Task data section start

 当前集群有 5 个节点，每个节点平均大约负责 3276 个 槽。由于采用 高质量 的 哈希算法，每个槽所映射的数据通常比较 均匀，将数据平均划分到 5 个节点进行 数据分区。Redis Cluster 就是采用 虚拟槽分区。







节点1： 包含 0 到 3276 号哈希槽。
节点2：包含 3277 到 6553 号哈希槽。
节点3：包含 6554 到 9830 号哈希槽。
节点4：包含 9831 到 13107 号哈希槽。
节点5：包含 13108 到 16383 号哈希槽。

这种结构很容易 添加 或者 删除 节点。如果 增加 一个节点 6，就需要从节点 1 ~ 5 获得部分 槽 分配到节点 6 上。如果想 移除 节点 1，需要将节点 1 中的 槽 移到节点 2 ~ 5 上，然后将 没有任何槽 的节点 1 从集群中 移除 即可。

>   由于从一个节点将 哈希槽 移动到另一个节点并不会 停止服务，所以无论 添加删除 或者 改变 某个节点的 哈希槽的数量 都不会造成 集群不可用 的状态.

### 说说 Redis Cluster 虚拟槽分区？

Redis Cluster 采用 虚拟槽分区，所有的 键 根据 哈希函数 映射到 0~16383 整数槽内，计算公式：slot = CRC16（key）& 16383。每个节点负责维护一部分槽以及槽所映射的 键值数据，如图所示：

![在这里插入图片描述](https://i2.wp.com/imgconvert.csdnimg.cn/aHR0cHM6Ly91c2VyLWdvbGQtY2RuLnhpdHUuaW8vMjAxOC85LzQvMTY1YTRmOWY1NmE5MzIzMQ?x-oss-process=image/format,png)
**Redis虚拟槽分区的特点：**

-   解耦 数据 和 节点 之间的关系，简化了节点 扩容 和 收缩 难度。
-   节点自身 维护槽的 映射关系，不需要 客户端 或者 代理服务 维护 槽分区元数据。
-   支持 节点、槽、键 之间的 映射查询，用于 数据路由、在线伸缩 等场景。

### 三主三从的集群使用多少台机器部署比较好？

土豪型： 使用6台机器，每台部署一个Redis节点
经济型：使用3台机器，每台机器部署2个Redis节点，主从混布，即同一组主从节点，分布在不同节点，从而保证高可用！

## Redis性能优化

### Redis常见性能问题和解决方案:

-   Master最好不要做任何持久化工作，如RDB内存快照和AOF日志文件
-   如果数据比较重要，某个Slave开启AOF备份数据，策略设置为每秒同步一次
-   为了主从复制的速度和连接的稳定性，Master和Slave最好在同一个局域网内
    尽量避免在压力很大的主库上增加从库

Task data section end

= The problem =
Retype the data. Keep every word as it stands.

= Answer to this problem =
 当前集群有 5 个节点，每个节点平均大约负责 3276 个 槽。由于采用 高质量 的 哈希算法，每个槽所映射的数据通常比较 均匀，将数据平均划分到 5 个节点进行 数据分区。Redis Cluster 就是采用 虚拟槽分区。







节点1： 包含 0 到 3276 号哈希槽。
节点2：包含 3277 到 6553 号哈希槽。
节点3：包含 6554 到 9830 号哈希槽。
节点4：包含 9831 到 13107 号哈希槽。
节点5：包含 13108 到 16383 号哈希槽。

这种结构很容易 添加 或者 删除 节点。如果 增加 一个节点 6，就需要从节点 1 ~ 5 获得部分 槽 分配到节点 6 上。如果想 移除 节点 1，需要将节点 1 中的 槽 移到节点 2 ~ 5 上，然后将 没有任何槽 的节点 1 从集群中 移除 即可。

>   由于从一个节点将 哈希槽 移动到另一个节点并不会 停止服务，所以无论 添加删除 或者 改变 某个节点的 哈希槽的数量 都不会造成 集群不可用 的状态.

### 说说 Redis Cluster 虚拟槽分区？

Redis Cluster 采用 虚拟槽分区，所有的 键 根据 哈希函数 映射到 0~16383 整数槽内，计算公式：slot = CRC16（key）& 16383。每个节点负责维护一部分槽以及槽所映射的 键值数据，如图所示：

![在这里插入图片描述](https://i2.wp.com/imgconvert.csdnimg.cn/aHR0cHM6Ly91c2VyLWdvbGQtY2RuLnhpdHUuaW8vMjAxOC85LzQvMTY1YTRmOWY1NmE5MzIzMQ?x-oss-process=image/format,png)
**Redis虚拟槽分区的特点：**

-   解耦 数据 和 节点 之间的关系，简化了节点 扩容 和 收缩 难度。
-   节点自身 维护槽的 映射关系，不需要 客户端 或者 代理服务 维护 槽分区元数据。
-   支持 节点、槽、键 之间的 映射查询，用于 数据路由、在线伸缩 等场景。

### 三主三从的集群使用多少台机器部署比较好？

土豪型： 使用6台机器，每台部署一个Redis节点
经济型：使用3台机器，每台机器部署2个Redis节点，主从混布，即同一组主从节点，分布在不同节点，从而保证高可用！

## Redis性能优化

### Redis常见性能问题和解决方案:

-   Master最好不要做任何持久化工作，如RDB内存快照和AOF日志文件
-   如果数据比较重要，某个Slave开启AOF备份数据，策略设置为每秒同步一次
-   为了主从复制的速度和连接的稳定性，Master和Slave最好在同一个局域网内
    尽量避免在压力很大的主库上增加从库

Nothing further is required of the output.